Numa-leverancier Sequent is overtuigd van de levensvatbaarheid van het toekomstige Bravo Unix en de 64-bit chip-architectuur van Intel. Sequent werkt samen met Compaq aan de overgang van de eigen Unix-variant Dynix en Digital Unix naar Bravo.
President en oprichter Casey Powell heeft Solaris en de Sparc-chip van Sun Microsystems al afgeschreven als valide concurrent. Hij meent verder dat Compaq de Alpha-chip voornamelijk ondersteunt als overbrugging naar de Merced.
Powell neemt zich geen blad voor de mond en lijkt behoorlijk zeker van zijn zaak. Toch onderhandelde zijn onderneming enkele maanden geleden nog serieus met Sun over een strategische alliantie voor de Intel-compatibele versie van Solaris. "Dat was voordat Digital een overeenkomst sloot met Intel voor de productie van de Alpha en ruim voordat Compaq besloot Digital over te nemen. Dat maakte een wereld van verschil", aldus Powell, die heilig gelooft in de kracht van volumeproductie. "Ik kijk nu naar IBM als concurrent, niet naar Sun." Deze boude uitspraak moet gesteund worden door Scorpion, een systeemblok (quad) bestaande uit vier Pentium II Xeon-processoren. Dit product verschijnt eind dit jaar in de Numacenter-servers en duikt begin volgend jaar op in de midrange Numa-q 2000-systemen. Deze computers kunnen dan maximaal 64 processoren bevatten. De onderliggende architectuur ondersteunt meer chips, maar de sterk toenemende communicatiebelasting maakt dat onpraktisch.
Voorproefje datacentrum
"Tegen het midden van het jaar 2000 brengen wij Merced-systemen op de markt", spiegelt Powell alvast voor. "64-Bit is hard nodig. Daarmee kan de functionaliteit van het aloude mainframe vervangen worden." Vorige week toonde Sequent aan belangrijke partners en klanten een voorproefje van een demonstratie-datacentrum, met 15 miljoen dollar aan apparatuur. In dit Enterprise Solutions Center kunnen klanten producten testen voor de aankoop. Verder heeft het bedrijf een nieuwe divisie opgezet, de Solutions Integration Group, die de Numa-systemen combineert met software en hardware van derden waaronder Baan, Sap, Bea Systems, Oracle, Cisco, EMC en Storagetek.

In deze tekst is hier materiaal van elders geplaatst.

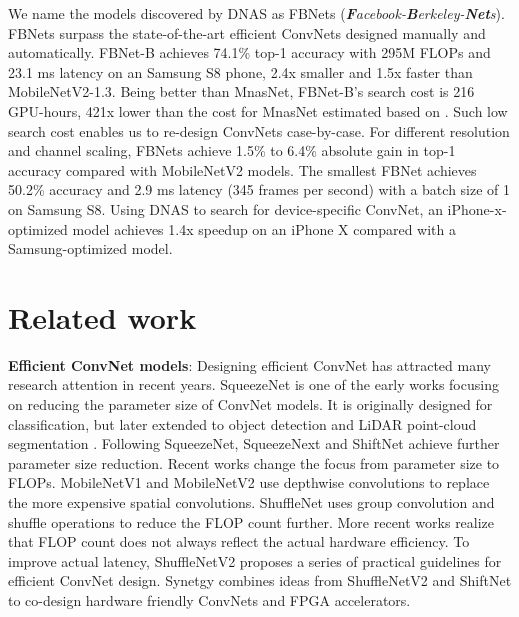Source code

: \documentclass[10pt,twocolumn,letterpaper]{article}
\begin{document}
We name the models discovered by DNAS as FBNets (\textit{\textbf{F}acebook-\textbf{B}erkeley-\textbf{Net}s}). FBNets surpass the state-of-the-art efficient ConvNets designed manually and automatically. FBNet-B achieves 74.1\% top-1 accuracy with 295M FLOPs and 23.1 ms latency on an Samsung S8 phone, 2.4x smaller and 1.5x faster than MobileNetV2-1.3. Being better than MnasNet, FBNet-B's search cost is 216 GPU-hours, 421x lower than the cost for MnasNet estimated based on \cite{tan2018mnasnet}. Such low search cost enables us to re-design ConvNets case-by-case. For different resolution and channel scaling, FBNets achieve 1.5\% to 6.4\% absolute gain in top-1 accuracy compared with MobileNetV2 models. The smallest FBNet achieves 50.2\% accuracy and 2.9 ms latency (345 frames per second) with a batch size of 1 on Samsung S8. Using DNAS to search for device-specific ConvNet, an iPhone-x-optimized model achieves 1.4x speedup on an iPhone X compared with a Samsung-optimized model. 



\section{Related work}
\textbf{Efficient ConvNet models}: Designing efficient ConvNet has attracted many research attention in recent years. SqueezeNet \cite{iandola2016squeezenet} is one of the early works focusing on reducing the parameter size of ConvNet models. It is originally designed for classification, but later extended to object detection \cite{wu2017squeezedet} and LiDAR point-cloud segmentation \cite{wu2018squeezeseg, wu2018squeezesegv2}. Following SqueezeNet, SqueezeNext \cite{gholami2018squeezenext} and ShiftNet \cite{wu2017shift} achieve further parameter size reduction. Recent works change the focus from parameter size to FLOPs. MobileNetV1 and MobileNetV2 \cite{howard2017mobilenets, sandler2018mobilenetv2} use depthwise convolutions to replace the more expensive spatial convolutions. ShuffleNet \cite{zhang1707shufflenet} uses group convolution and shuffle operations to reduce the FLOP count further. More recent works realize that FLOP count does not always reflect the actual hardware efficiency. To improve actual latency, ShuffleNetV2 \cite{ma2018shufflenet} proposes a series of practical guidelines for efficient ConvNet design. Synetgy \cite{yang2018synetgy} combines ideas from ShuffleNetV2 and ShiftNet to co-design hardware friendly ConvNets and FPGA accelerators. 
\end{document}
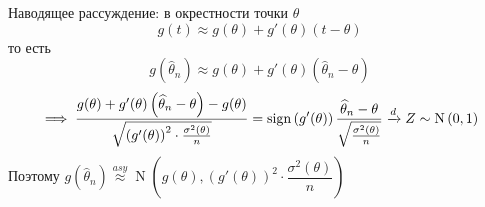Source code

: \renewcommand{\thletter}{дельта-метод}
Наводящее рассуждение: в окрестности точки $\theta$
    \[g(t) \approx g(\theta) + g'(\theta)(t - \theta)\]
    то есть
    \[g\left(\widehat{\theta}_n\right) \approx g(\theta) + g'(\theta)\left(\widehat{\theta}_n - \theta\right)\]
    \[\implies\frac{g(\theta) + g'(\theta)\left(\widehat{\theta}_n - \theta\right) - g(\theta)}{\sqrt{\left(g'(\theta)\right)^2 \cdot \frac{\sigma^2(\theta)}{n}}} = \sign\left(g'(\theta)\right)\frac{\widehat{\theta}_n - \theta}{\sqrt{\frac{\sigma^2(\theta)}{n}}} \xrightarrow[]{d} Z \sim \operatorname{N}\,(0, 1)\]
    Поэтому $g\left(\widehat{\theta}_n\right) \overset{asy}{\approx} \operatorname{N}\left(g(\theta), \left(g'(\theta)\right)^2 \cdot \dfrac{\sigma^2(\theta)}{n}\right)$

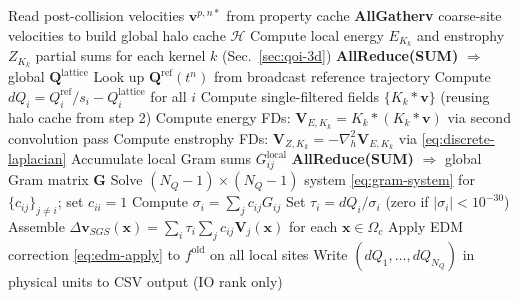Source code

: \documentclass[]{elsarticle}
\begin{document}
\begin{algorithm}
\caption{Single tracking step at time $t^n$}
\label{alg:tracking-step}
\begin{algorithmic}[1]
    \State Read post-collision velocities $\boldsymbol{v}^{p,n*}$ from property cache
    \State \textbf{AllGatherv} coarse-site velocities to build global halo cache $\mathcal{H}$
    \State Compute local energy $E_{K_k}$ and enstrophy $Z_{K_k}$ partial sums for each kernel $k$ \hfill (Sec.~\ref{sec:qoi-3d})
    \State \textbf{AllReduce(SUM)} $\Rightarrow$ global $\boldsymbol{Q}^{\mathrm{lattice}}$
    \State Look up $\boldsymbol{Q}^{\mathrm{ref}}(t^n)$ from broadcast reference trajectory
    \State Compute $dQ_i = Q_i^{\mathrm{ref}} / s_i - Q_i^{\mathrm{lattice}}$ for all $i$
    \State Compute single-filtered fields $\{K_k * \boldsymbol{v}\}$ (reusing halo cache from step 2)
    \State Compute energy FDs: $\mathbf{V}_{E,K_k} = K_k * (K_k * \boldsymbol{v})$ via second convolution pass
    \State Compute enstrophy FDs: $\mathbf{V}_{Z,K_k} = -\nabla^2_h \mathbf{V}_{E,K_k}$ via \eqref{eq:discrete-laplacian}
    \State Accumulate local Gram sums $G_{ij}^{\mathrm{local}}$
    \State \textbf{AllReduce(SUM)} $\Rightarrow$ global Gram matrix $\mathbf{G}$
        \State Solve $(N_Q-1)\times(N_Q-1)$ system \eqref{eq:gram-system} for $\{c_{ij}\}_{j \neq i}$; set $c_{ii}=1$
        \State Compute $\sigma_i = \sum_j c_{ij} G_{ij}$
        \State Set $\tau_i = dQ_i / \sigma_i$ (zero if $|\sigma_i| < 10^{-30}$)
    \EndFor
    \State Assemble $\Delta\boldsymbol{v}_{SGS}(\boldsymbol{x}) = \sum_i \tau_i \sum_j c_{ij} \mathbf{V}_j(\boldsymbol{x})$ for each $\boldsymbol{x} \in \Omega_c$
    \State Apply EDM correction \eqref{eq:edm-apply} to $f^{\mathrm{old}}$ on all local sites
    \State Write $(dQ_1, \ldots, dQ_{N_Q})$ in physical units to CSV output (IO rank only)
\end{algorithmic}
\end{algorithm}
\end{document}
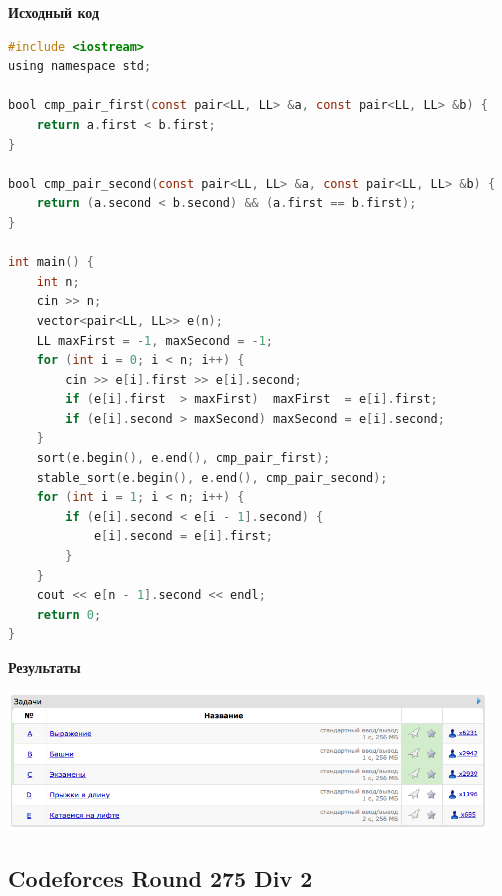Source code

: \documentclass[a4paper,12pt]{article}
\begin{document}
\textbf{{\large Исходный код}}
\begin{lstlisting}[language=C]
#include <iostream>
using namespace std;

bool cmp_pair_first(const pair<LL, LL> &a, const pair<LL, LL> &b) {
    return a.first < b.first;
}

bool cmp_pair_second(const pair<LL, LL> &a, const pair<LL, LL> &b) {
    return (a.second < b.second) && (a.first == b.first);
}

int main() {
    int n;
    cin >> n;
    vector<pair<LL, LL>> e(n);
    LL maxFirst = -1, maxSecond = -1;
    for (int i = 0; i < n; i++) {
        cin >> e[i].first >> e[i].second;
        if (e[i].first  > maxFirst)  maxFirst  = e[i].first;
        if (e[i].second > maxSecond) maxSecond = e[i].second;
    }
    sort(e.begin(), e.end(), cmp_pair_first);
    stable_sort(e.begin(), e.end(), cmp_pair_second);
    for (int i = 1; i < n; i++) {
        if (e[i].second < e[i - 1].second) {
            e[i].second = e[i].first;
        }
    }
    cout << e[n - 1].second << endl;
    return 0;
}
\end{lstlisting}

\textbf{{\large Результаты}} \\
\begin{center}
\includegraphics[width=0.95\textwidth]{C_274/C_274_result.png}\\ [1cm]
\end{center}



%
%

\newpage
\subsection{Codeforces Round 275 Div 2}
\end{document}
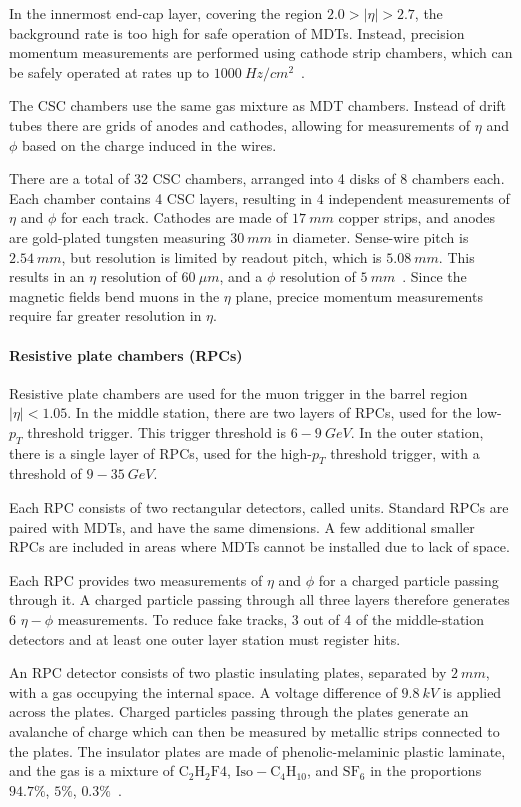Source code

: In the innermost end-cap layer, covering the region $2.0 > |\eta| > 2.7$,
the background rate is too high for safe operation of MDTs.
Instead, precision momentum measurements are performed using cathode strip chambers,
which can be safely operated at rates up to $1000~Hz/cm^2$~\cite{atlas-detector-2008}.

The CSC chambers use the same gas mixture as MDT chambers.
Instead of drift tubes there are grids of anodes and cathodes, allowing for measurements of $\eta$ and $\phi$ based on
the charge induced in the wires.

There are a total of 32 CSC chambers, arranged into 4 disks of 8 chambers each.
Each chamber contains 4 CSC layers, resulting in 4 independent measurements of $\eta$ and $\phi$ for each track.
Cathodes are made of $17~mm$ copper strips, and anodes are gold-plated tungsten measuring $30~mm$ in diameter.
Sense-wire pitch is $2.54~mm$, but resolution is limited by readout pitch, which is $5.08~mm$.
This results in an $\eta$ resolution of $60~\mu m$, and a $\phi$ resolution of $5~mm$~\cite{muon-2003}.
Since the magnetic fields bend muons in the $\eta$ plane, precice momentum measurements require far greater resolution in $\eta$.

\paragraph{Resistive plate chambers (RPCs)}

Resistive plate chambers are used for the muon trigger in the barrel region $|\eta| < 1.05$.
In the middle station, there are two layers of RPCs, used for the low-$p_T$ threshold trigger.
This trigger threshold is $6-9~GeV$.
In the outer station, there is a single layer of RPCs, used for the high-$p_T$ threshold trigger,
with a threshold of $9-35~GeV$.

Each RPC consists of two rectangular detectors, called units.
Standard RPCs are paired with MDTs, and have the same dimensions.
A few additional smaller RPCs are included in areas where MDTs cannot be installed due to lack of space.

Each RPC provides two measurements of $\eta$ and $\phi$ for a charged particle passing through it.
A charged particle passing through all three layers therefore generates 6 $\eta-\phi$ measurements.
To reduce fake tracks, 3 out of 4 of the middle-station detectors and at least one outer layer station must register hits.

An RPC detector consists of two plastic insulating plates, separated by $2~mm$, with a gas occupying the internal space.
A voltage difference of $9.8~kV$ is applied across the plates.
Charged particles passing through the plates generate an avalanche of charge which can then be measured by metallic strips connected to the plates.
The insulator plates are made of phenolic-melaminic plastic laminate,
and the gas is a mixture of $\mathrm{C_2 H_2 F4}$, $\mathrm{Iso-C_4 H_{10}}$, and $\mathrm{SF_6}$
in the proportions $94.7\%$, $5\%$, $0.3\%$~\cite{atlas-detector-2008}.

Fujitsu biedt Numa-voor-de-massa
Computerleverancier Fujitsu lanceert een server met acht Intel-processoren die gebruik maakt van een zelf-ontwikkelde nieuwe Numa-technologie (non-uniform memory architecture). De firma beweert dat deze revolutionaire tussenverbinding voor systeemgeheugen, genaamd Synfinity, minstens drie keer zo snel is als de technologieën van Numa-leveranciers Sequent en Data General. Synfinity maakt komende week zijn debuut in de Teamserver 800i met vier Pentium II Xeon-processoren. In januari brengt Fujitsu een machine uit met acht processoren. De eerstgenoemde server is dan uit te breiden naar de nieuwe configuratie. Deze computers kunnen draaien onder Windows NT, Novell Netware of SCO Unixware. De Intel-compatibele versie van Solaris wordt niet ondersteund. Fujitsu zegt dat de markt voor dat besturingssysteem te klein is. Tot op heden wordt Numa vooral toegepast in relatief dure systemen. Fujitsu zegt dat zijn Synfinity-technologie, door de hoge snelheid en lage cache-geheugeneisen, geschikt is voor de massamarkt.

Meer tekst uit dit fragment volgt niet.